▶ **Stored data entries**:
• • •
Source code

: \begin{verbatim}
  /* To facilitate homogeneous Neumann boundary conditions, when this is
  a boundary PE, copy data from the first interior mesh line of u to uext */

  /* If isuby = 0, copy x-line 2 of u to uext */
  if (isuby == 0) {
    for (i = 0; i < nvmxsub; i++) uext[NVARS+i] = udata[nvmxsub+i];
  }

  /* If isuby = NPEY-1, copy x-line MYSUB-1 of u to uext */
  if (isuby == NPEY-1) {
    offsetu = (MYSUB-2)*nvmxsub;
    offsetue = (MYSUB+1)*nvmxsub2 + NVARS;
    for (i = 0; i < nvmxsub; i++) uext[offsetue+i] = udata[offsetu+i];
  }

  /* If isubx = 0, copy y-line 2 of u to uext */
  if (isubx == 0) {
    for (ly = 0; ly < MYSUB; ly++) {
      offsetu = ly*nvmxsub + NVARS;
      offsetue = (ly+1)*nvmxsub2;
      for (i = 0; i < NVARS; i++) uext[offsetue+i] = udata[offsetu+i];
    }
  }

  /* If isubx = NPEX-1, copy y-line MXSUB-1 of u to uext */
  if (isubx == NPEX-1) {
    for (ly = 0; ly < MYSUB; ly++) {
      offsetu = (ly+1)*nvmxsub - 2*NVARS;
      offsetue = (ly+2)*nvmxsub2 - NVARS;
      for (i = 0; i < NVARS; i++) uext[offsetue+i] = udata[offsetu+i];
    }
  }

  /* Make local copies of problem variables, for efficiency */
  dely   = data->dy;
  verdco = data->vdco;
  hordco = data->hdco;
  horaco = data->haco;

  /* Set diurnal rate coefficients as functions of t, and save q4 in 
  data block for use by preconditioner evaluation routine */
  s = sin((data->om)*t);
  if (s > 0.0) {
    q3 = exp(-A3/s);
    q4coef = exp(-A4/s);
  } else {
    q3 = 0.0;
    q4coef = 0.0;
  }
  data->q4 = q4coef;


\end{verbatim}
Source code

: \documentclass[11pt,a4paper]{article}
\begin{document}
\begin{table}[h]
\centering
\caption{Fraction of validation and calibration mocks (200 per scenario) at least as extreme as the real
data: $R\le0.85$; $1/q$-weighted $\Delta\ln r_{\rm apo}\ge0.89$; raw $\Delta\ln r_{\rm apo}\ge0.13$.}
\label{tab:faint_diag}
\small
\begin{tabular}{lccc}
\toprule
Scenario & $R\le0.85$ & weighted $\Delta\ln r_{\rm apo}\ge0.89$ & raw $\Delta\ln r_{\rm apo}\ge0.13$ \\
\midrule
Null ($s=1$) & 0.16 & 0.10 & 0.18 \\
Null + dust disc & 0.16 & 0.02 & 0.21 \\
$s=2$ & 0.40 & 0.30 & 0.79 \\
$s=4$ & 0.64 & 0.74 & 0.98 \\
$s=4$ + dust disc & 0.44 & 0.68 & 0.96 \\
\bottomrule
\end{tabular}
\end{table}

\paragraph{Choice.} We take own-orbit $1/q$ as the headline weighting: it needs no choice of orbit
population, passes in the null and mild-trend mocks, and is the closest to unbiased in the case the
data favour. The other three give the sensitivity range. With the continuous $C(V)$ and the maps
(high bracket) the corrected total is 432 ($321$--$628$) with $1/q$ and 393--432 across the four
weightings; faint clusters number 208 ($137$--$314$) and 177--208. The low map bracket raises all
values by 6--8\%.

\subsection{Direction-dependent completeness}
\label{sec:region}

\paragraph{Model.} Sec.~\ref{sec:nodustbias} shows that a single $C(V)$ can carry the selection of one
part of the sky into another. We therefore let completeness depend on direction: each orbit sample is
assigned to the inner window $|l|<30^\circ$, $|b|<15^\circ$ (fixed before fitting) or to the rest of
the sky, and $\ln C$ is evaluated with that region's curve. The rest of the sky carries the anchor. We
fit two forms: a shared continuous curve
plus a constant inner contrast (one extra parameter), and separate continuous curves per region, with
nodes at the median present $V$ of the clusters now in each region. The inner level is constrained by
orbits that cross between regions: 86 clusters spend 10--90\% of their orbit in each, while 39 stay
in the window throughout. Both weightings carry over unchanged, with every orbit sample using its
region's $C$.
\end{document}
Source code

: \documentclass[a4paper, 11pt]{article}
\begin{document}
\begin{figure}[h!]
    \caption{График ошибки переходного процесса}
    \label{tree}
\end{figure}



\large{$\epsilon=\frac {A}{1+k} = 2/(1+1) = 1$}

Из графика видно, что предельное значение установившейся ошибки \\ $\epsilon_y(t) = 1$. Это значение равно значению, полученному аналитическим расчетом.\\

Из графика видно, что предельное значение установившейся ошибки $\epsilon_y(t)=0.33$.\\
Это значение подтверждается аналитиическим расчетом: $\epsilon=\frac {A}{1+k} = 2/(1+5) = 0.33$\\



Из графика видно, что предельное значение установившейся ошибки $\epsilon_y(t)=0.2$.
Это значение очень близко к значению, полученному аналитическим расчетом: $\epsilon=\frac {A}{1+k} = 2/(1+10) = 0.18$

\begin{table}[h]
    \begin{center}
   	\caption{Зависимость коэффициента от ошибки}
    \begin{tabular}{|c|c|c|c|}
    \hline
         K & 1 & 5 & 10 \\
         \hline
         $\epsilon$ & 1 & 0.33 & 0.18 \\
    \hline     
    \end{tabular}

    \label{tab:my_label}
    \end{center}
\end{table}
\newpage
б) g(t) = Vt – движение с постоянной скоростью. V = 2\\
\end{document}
• • •
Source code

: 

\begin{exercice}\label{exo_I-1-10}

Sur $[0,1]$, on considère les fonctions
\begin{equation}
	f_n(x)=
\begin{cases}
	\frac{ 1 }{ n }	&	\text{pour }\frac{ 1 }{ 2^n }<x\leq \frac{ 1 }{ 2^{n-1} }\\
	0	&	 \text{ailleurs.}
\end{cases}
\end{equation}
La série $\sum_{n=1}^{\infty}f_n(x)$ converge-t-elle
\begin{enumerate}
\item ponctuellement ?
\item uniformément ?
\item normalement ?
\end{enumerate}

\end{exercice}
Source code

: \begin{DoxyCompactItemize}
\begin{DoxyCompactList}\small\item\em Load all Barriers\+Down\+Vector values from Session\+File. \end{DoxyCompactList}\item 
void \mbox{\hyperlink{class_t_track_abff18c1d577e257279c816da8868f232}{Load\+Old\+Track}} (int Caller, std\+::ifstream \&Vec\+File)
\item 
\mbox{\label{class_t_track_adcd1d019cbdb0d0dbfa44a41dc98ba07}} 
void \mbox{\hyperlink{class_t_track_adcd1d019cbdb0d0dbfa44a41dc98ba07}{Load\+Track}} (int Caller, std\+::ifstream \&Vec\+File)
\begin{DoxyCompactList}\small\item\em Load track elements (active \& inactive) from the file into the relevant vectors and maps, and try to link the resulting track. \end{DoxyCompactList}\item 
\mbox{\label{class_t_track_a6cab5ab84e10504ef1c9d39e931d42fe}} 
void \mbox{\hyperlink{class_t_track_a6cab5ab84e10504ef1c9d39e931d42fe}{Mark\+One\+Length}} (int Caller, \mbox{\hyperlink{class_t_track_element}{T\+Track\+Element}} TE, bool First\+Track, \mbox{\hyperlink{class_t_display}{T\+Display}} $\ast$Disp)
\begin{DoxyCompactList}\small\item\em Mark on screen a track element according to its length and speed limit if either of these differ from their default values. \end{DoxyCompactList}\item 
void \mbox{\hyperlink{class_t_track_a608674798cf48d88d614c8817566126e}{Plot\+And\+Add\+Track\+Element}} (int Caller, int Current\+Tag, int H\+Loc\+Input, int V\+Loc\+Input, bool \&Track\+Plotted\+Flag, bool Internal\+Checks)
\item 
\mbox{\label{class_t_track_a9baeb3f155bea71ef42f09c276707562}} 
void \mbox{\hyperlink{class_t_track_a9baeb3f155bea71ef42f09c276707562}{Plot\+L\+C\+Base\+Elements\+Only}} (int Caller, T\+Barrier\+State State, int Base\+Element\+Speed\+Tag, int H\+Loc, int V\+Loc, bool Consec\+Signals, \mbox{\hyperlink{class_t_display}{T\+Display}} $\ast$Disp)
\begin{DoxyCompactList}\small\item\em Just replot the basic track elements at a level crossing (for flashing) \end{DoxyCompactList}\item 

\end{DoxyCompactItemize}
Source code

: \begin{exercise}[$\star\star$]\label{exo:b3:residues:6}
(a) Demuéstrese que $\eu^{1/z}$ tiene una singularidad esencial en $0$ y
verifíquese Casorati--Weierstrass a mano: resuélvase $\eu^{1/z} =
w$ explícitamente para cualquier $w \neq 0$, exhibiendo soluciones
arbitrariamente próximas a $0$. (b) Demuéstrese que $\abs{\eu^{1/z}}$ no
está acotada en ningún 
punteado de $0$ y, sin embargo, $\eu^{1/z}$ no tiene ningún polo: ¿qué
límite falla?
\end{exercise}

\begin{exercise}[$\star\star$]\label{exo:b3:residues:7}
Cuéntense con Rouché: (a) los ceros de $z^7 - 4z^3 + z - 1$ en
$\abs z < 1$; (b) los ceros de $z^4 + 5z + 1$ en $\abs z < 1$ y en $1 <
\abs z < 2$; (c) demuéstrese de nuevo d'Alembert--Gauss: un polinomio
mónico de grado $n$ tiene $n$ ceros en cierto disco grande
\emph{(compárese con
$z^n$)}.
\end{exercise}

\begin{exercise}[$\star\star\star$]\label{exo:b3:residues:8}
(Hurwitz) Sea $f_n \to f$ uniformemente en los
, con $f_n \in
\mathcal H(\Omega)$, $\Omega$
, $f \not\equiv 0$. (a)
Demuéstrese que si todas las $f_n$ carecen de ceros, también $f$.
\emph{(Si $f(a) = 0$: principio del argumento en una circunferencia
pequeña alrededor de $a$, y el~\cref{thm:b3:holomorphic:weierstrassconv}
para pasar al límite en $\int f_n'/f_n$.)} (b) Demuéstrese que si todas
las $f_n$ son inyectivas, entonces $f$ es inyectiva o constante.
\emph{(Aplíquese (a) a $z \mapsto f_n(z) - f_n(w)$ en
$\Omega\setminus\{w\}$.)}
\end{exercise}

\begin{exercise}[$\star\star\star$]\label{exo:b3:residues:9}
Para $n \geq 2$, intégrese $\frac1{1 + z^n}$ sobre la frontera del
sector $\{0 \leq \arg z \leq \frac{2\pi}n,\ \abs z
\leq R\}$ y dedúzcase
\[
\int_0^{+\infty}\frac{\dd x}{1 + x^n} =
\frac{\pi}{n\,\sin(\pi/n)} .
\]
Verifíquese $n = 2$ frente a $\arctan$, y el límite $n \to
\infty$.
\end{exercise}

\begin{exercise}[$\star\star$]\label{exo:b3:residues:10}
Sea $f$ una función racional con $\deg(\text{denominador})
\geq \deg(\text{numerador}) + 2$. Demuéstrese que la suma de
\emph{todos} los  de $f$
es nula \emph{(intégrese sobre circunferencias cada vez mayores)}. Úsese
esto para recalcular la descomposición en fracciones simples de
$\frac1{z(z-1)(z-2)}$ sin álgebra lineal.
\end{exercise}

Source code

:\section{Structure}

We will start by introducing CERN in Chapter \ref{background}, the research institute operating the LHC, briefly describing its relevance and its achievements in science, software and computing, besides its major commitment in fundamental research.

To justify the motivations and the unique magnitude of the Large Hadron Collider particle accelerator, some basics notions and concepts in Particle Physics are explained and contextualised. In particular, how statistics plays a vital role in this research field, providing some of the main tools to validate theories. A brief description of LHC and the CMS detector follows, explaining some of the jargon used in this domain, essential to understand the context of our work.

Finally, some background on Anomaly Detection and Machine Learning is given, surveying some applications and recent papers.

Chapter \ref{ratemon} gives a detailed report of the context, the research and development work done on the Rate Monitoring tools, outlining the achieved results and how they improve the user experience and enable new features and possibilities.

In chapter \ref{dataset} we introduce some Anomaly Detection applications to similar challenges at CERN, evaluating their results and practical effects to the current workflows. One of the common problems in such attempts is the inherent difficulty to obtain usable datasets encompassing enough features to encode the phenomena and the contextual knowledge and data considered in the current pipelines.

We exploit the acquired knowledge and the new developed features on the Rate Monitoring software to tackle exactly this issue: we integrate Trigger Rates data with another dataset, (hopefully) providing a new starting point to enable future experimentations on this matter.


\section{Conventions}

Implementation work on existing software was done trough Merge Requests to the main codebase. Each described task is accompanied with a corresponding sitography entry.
• • •
Return exactly, and only, the lines above starting at the line that contains "para pasar al" and ending at the line that contains "Para $n \geq".

para pasar al límite en $\int f_n'/f_n$.)} (b) Demuéstrese que si todas
las $f_n$ son inyectivas, entonces $f$ es inyectiva o constante.
\emph{(Aplíquese (a) a $z \mapsto f_n(z) - f_n(w)$ en
$\Omega\setminus\{w\}$.)}
\end{exercise}

\begin{exercise}[$\star\star\star$]\label{exo:b3:residues:9}
Para $n \geq 2$, intégrese $\frac1{1 + z^n}$ sobre la frontera del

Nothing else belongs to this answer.